Successfully transitioning land from one generation to another can be a huge challenge. How can family farms and ranches be kept productive and sustainable while the interests of both senior and succeeding generations are fully served? AVLT’s November 22nd Farm and Ranch Succession Planning Workshop addressed these difficult questions.
Roughly three quarters of the farms and ranches in the US will change hands over the next decade. Such change affects our food system, as it opens the possibilities of land division and development, both of which can result in removing significant amounts of land from agriculture.
The AVLT workshop brought these issues home to 75 participants, including a multi-generational group of 47 farmers and ranchers. The workshop delved into the basics of succession planning–how to structure a farm or ranch business to keep it in the family, what to include in a will/estate plan and how to avoid unnecessary taxes. The dynamics of family communication, including how to run a family meeting, were also explored.
The senior generation voiced concerns about:
- When to retire and how to finance it;
- Keeping their legacy going;
- Fears about the changes the new generation would want to institute;
- Being fair to all of their heirs, including those having no interest in the farm/ranch;
- Teaching their heirs farming/ranching skills;
- Providing for their farms or ranches when they had no direct heirs;
- Protecting the sustainability of their land; and
- Learning to gracefully relinquish the role of decision maker.
The successor generation expressed concerns about:
- Carrying out the wishes of their parents;
- Respecting their parents’ lifetimes of hard work, while questioning whether such a lifestyle was for them.
- Deciding whether the farm/ranch business is viable;
- The difficulties of reaching consensus with the family members running the business; and
- Determining whether they actually want to live on the farm/ranch.
The workshop featured presentations by professionals designed to address the questions of both generations and to initiate the process of the transition. Each speaker outlined, within his or her area of expertise, what a successful transition might involve and what options participants might consider for achieving important goals, such as not having to sell or divide the land because heirs cannot agree or do not have the skills to make the business work. Each speaker emphasized that it is never too early to start planning. The presenters who kept this active audience in their chairs all day shared pivotal information in a clear format: Reggie Knox, Executive Director of CA FarmLink spoke on “What is Succession Planning and Why Do It?”; Olivia Boyce-Abel of Family Lands Consulting offered “Meet Your Peers” and “Successful Communication at Family Meetings”; Rod Carter of Northern California Farm Credit Business Consulting presented “Transferring the Business”; Steven Johnson of Mannon, King and Johnson offered “Estate Planning Nuts and Bolts”; and Michael Delbar from California Rangeland Trust outlined “How a Conservation Easement Could Fit the Estate Plan”.

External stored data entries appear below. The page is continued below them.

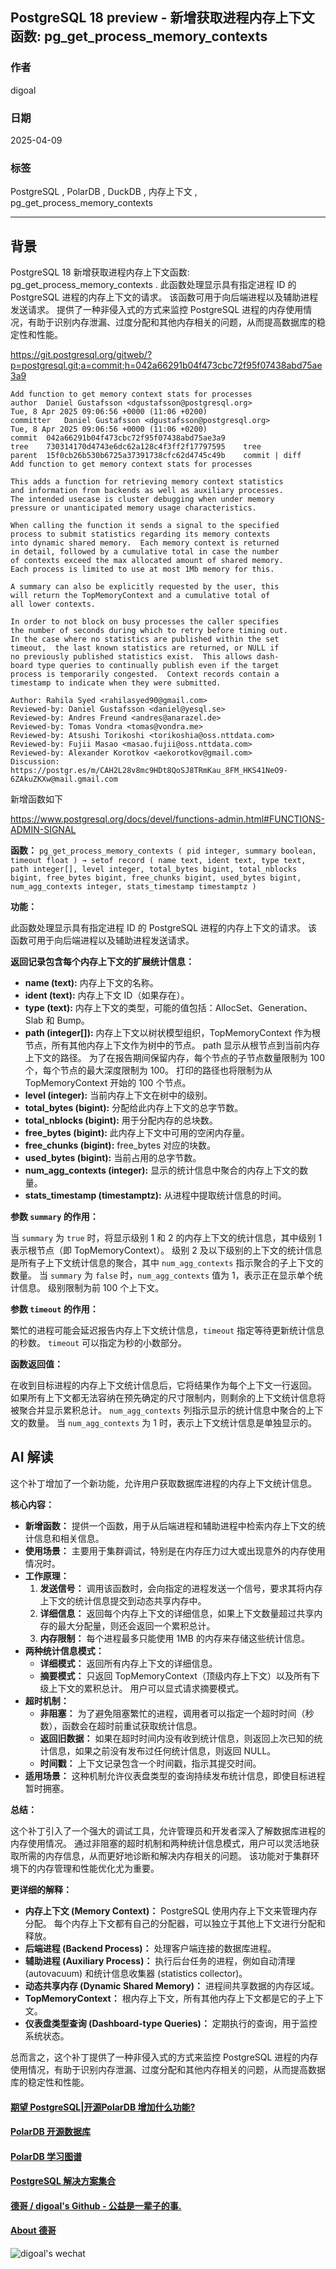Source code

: ## PostgreSQL 18 preview - 新增获取进程内存上下文函数: pg_get_process_memory_contexts  
            
### 作者            
digoal            
            
### 日期            
2025-04-09            
            
### 标签            
PostgreSQL , PolarDB , DuckDB , 内存上下文 , pg_get_process_memory_contexts   
            
----            
            
## 背景     
PostgreSQL 18 新增获取进程内存上下文函数: pg_get_process_memory_contexts . 此函数处理显示具有指定进程 ID 的 PostgreSQL 进程的内存上下文的请求。 该函数可用于向后端进程以及辅助进程发送请求。 提供了一种非侵入式的方式来监控 PostgreSQL 进程的内存使用情况，有助于识别内存泄漏、过度分配和其他内存相关的问题，从而提高数据库的稳定性和性能。  
      
https://git.postgresql.org/gitweb/?p=postgresql.git;a=commit;h=042a66291b04f473cbc72f95f07438abd75ae3a9   
```    
Add function to get memory context stats for processes  
author	Daniel Gustafsson <dgustafsson@postgresql.org>	  
Tue, 8 Apr 2025 09:06:56 +0000 (11:06 +0200)  
committer	Daniel Gustafsson <dgustafsson@postgresql.org>	  
Tue, 8 Apr 2025 09:06:56 +0000 (11:06 +0200)  
commit	042a66291b04f473cbc72f95f07438abd75ae3a9  
tree	730314170d4743e6dc62a128c4f3ff2f17797595	tree  
parent	15f0cb26b530b6725a37391738cfc62d4745c49b	commit | diff  
Add function to get memory context stats for processes  
  
This adds a function for retrieving memory context statistics  
and information from backends as well as auxiliary processes.  
The intended usecase is cluster debugging when under memory  
pressure or unanticipated memory usage characteristics.  
  
When calling the function it sends a signal to the specified  
process to submit statistics regarding its memory contexts  
into dynamic shared memory.  Each memory context is returned  
in detail, followed by a cumulative total in case the number  
of contexts exceed the max allocated amount of shared memory.  
Each process is limited to use at most 1Mb memory for this.  
  
A summary can also be explicitly requested by the user, this  
will return the TopMemoryContext and a cumulative total of  
all lower contexts.  
  
In order to not block on busy processes the caller specifies  
the number of seconds during which to retry before timing out.  
In the case where no statistics are published within the set  
timeout,  the last known statistics are returned, or NULL if  
no previously published statistics exist.  This allows dash-  
board type queries to continually publish even if the target  
process is temporarily congested.  Context records contain a  
timestamp to indicate when they were submitted.  
  
Author: Rahila Syed <rahilasyed90@gmail.com>  
Reviewed-by: Daniel Gustafsson <daniel@yesql.se>  
Reviewed-by: Andres Freund <andres@anarazel.de>  
Reviewed-by: Tomas Vondra <tomas@vondra.me>  
Reviewed-by: Atsushi Torikoshi <torikoshia@oss.nttdata.com>  
Reviewed-by: Fujii Masao <masao.fujii@oss.nttdata.com>  
Reviewed-by: Alexander Korotkov <aekorotkov@gmail.com>  
Discussion: https://postgr.es/m/CAH2L28v8mc9HDt8QoSJ8TRmKau_8FM_HKS41NeO9-6ZAkuZKXw@mail.gmail.com  
```    
  
新增函数如下  
  
https://www.postgresql.org/docs/devel/functions-admin.html#FUNCTIONS-ADMIN-SIGNAL  
  
**函数：** `pg_get_process_memory_contexts ( pid integer, summary boolean, timeout float ) → setof record ( name text, ident text, type text, path integer[], level integer, total_bytes bigint, total_nblocks bigint, free_bytes bigint, free_chunks bigint, used_bytes bigint, num_agg_contexts integer, stats_timestamp timestamptz )`  
  
**功能：**  
  
此函数处理显示具有指定进程 ID 的 PostgreSQL 进程的内存上下文的请求。 该函数可用于向后端进程以及辅助进程发送请求。  
  
**返回记录包含每个内存上下文的扩展统计信息：**  
  
*   **name (text):** 内存上下文的名称。  
*   **ident (text):** 内存上下文 ID（如果存在）。  
*   **type (text):** 内存上下文的类型，可能的值包括：AllocSet、Generation、Slab 和 Bump。  
*   **path (integer[]):** 内存上下文以树状模型组织，TopMemoryContext 作为根节点，所有其他内存上下文作为树中的节点。 path 显示从根节点到当前内存上下文的路径。 为了在报告期间保留内存，每个节点的子节点数量限制为 100 个，每个节点的最大深度限制为 100。 打印的路径也将限制为从 TopMemoryContext 开始的 100 个节点。  
*   **level (integer):** 当前内存上下文在树中的级别。  
*   **total_bytes (bigint):** 分配给此内存上下文的总字节数。  
*   **total_nblocks (bigint):** 用于分配内存的总块数。  
*   **free_bytes (bigint):** 此内存上下文中可用的空闲内存量。  
*   **free_chunks (bigint):** free_bytes 对应的块数。  
*   **used_bytes (bigint):** 当前占用的总字节数。  
*   **num_agg_contexts (integer):** 显示的统计信息中聚合的内存上下文的数量。  
*   **stats_timestamp (timestamptz):** 从进程中提取统计信息的时间。  
  
**参数 `summary` 的作用：**  
  
当 `summary` 为 `true` 时，将显示级别 1 和 2 的内存上下文的统计信息，其中级别 1 表示根节点（即 TopMemoryContext）。 级别 2 及以下级别的上下文的统计信息是所有子上下文统计信息的聚合，其中 `num_agg_contexts` 指示聚合的子上下文的数量。 当 `summary` 为 `false` 时，`num_agg_contexts` 值为 1，表示正在显示单个统计信息。 级别限制为前 100 个上下文。  
  
**参数 `timeout` 的作用：**  
  
繁忙的进程可能会延迟报告内存上下文统计信息，`timeout` 指定等待更新统计信息的秒数。 `timeout` 可以指定为秒的小数部分。  
  
**函数返回值：**  
  
在收到目标进程的内存上下文统计信息后，它将结果作为每个上下文一行返回。 如果所有上下文都无法容纳在预先确定的尺寸限制内，则剩余的上下文统计信息将被聚合并显示累积总计。 `num_agg_contexts` 列指示显示的统计信息中聚合的上下文的数量。 当 `num_agg_contexts` 为 1 时，表示上下文统计信息是单独显示的。  
  
## AI 解读    
这个补丁增加了一个新功能，允许用户获取数据库进程的内存上下文统计信息。  
  
**核心内容：**  
  
*   **新增函数：**  提供一个函数，用于从后端进程和辅助进程中检索内存上下文的统计信息和相关信息。  
*   **使用场景：**  主要用于集群调试，特别是在内存压力过大或出现意外的内存使用情况时。  
*   **工作原理：**  
    1.  **发送信号：**  调用该函数时，会向指定的进程发送一个信号，要求其将内存上下文的统计信息提交到动态共享内存中。  
    2.  **详细信息：**  返回每个内存上下文的详细信息，如果上下文数量超过共享内存的最大分配量，则还会返回一个累积总计。  
    3.  **内存限制：**  每个进程最多只能使用 1MB 的内存来存储这些统计信息。  
*   **两种统计信息模式：**  
    *   **详细模式：**  返回所有内存上下文的详细信息。  
    *   **摘要模式：**  只返回 TopMemoryContext（顶级内存上下文）以及所有下级上下文的累积总计。  用户可以显式请求摘要模式。  
*   **超时机制：**  
    *   **非阻塞：**  为了避免阻塞繁忙的进程，调用者可以指定一个超时时间（秒数），函数会在超时前重试获取统计信息。  
    *   **返回旧数据：**  如果在超时时间内没有收到统计信息，则返回上次已知的统计信息，如果之前没有发布过任何统计信息，则返回 NULL。  
    *   **时间戳：**  上下文记录包含一个时间戳，指示其提交时间。  
*   **适用场景：**  这种机制允许仪表盘类型的查询持续发布统计信息，即使目标进程暂时拥塞。  
  
**总结：**  
  
这个补丁引入了一个强大的调试工具，允许管理员和开发者深入了解数据库进程的内存使用情况。 通过非阻塞的超时机制和两种统计信息模式，用户可以灵活地获取所需的内存信息，从而更好地诊断和解决内存相关的问题。  该功能对于集群环境下的内存管理和性能优化尤为重要。  
  
**更详细的解释：**  
  
*   **内存上下文 (Memory Context)：**  PostgreSQL 使用内存上下文来管理内存分配。  每个内存上下文都有自己的分配器，可以独立于其他上下文进行分配和释放。  
*   **后端进程 (Backend Process)：**  处理客户端连接的数据库进程。  
*   **辅助进程 (Auxiliary Process)：**  执行后台任务的进程，例如自动清理 (autovacuum) 和统计信息收集器 (statistics collector)。  
*   **动态共享内存 (Dynamic Shared Memory)：**  进程间共享数据的内存区域。  
*   **TopMemoryContext：**  根内存上下文，所有其他内存上下文都是它的子上下文。  
*   **仪表盘类型查询 (Dashboard-type Queries)：**  定期执行的查询，用于监控系统状态。  
  
总而言之，这个补丁提供了一种非侵入式的方式来监控 PostgreSQL 进程的内存使用情况，有助于识别内存泄漏、过度分配和其他内存相关的问题，从而提高数据库的稳定性和性能。  
    
  
#### [期望 PostgreSQL|开源PolarDB 增加什么功能?](https://github.com/digoal/blog/issues/76 "269ac3d1c492e938c0191101c7238216")
  
  
#### [PolarDB 开源数据库](https://openpolardb.com/home "57258f76c37864c6e6d23383d05714ea")
  
  
#### [PolarDB 学习图谱](https://www.aliyun.com/database/openpolardb/activity "8642f60e04ed0c814bf9cb9677976bd4")
  
  
#### [PostgreSQL 解决方案集合](../201706/20170601_02.md "40cff096e9ed7122c512b35d8561d9c8")
  
  
#### [德哥 / digoal's Github - 公益是一辈子的事.](https://github.com/digoal/blog/blob/master/README.md "22709685feb7cab07d30f30387f0a9ae")
  
  
#### [About 德哥](https://github.com/digoal/blog/blob/master/me/readme.md "a37735981e7704886ffd590565582dd0")
  
  
![digoal's wechat](../pic/digoal_weixin.jpg "f7ad92eeba24523fd47a6e1a0e691b59")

During lunch, Mac Magruder and his daughter Grace shared the gauntlet their family had to run in holding on to their ranch. Mac Magruder is the fourth generation to shape his family’s property in Potter Valley. His grandparents raised sheep and his father farmed pears and cattle. Mac grew up helping on the ranch, went away to college and graduate school, and returned to Potter Valley in 1976 to take over management of the ranch. Grace now takes part in the successful ranch business and has added new facets.
The Farm and Ranch Succession workshop was the third in a five-part series, A Legacy of Working Lands—Preserving Anderson Valley’s Heritage. A low-cost clinic for participants from the 11/22/13 workshop featuring individual sessions with professionals will be held early in 2014. Part two of the Ties to the Land Workshop given by UC Extension with Greg Giusti on timberland succession will be held on January 30th. This session will focus on estate planning for timberland owners. If you did not attend part one of the Ties to the Land workshop and would like to register for part two, please call Shelly at 895-3150.
We would like to thank the Community Foundation of Mendocino County for granting us a Community Enrichment Grant to host these workshops at nominal cost to the participants. Additional sponsorship assistance came from the East Bay Community Foundation, Savings Bank of Mendocino, California Rangeland Trust, Mendocino Land Trust, Navarro River Resource Center, Anderson Valley Solar Grange, The Toll House, and the Boonville General Store.
The Farm and Ranch Succession Planning Workshop is built on a model developed by California FarmLink with the Center for Land-Based Learning. Special thanks and appreciation goes to Kendra Johnson, a board member and consultant to California FarmLink, who coached AVLT and Mendocino Land Trust board members, local professionals, and natural resource agency personnel to host the workshop and to Ariana Reguzzoni, California FarmLink’s Northern California Coordinator.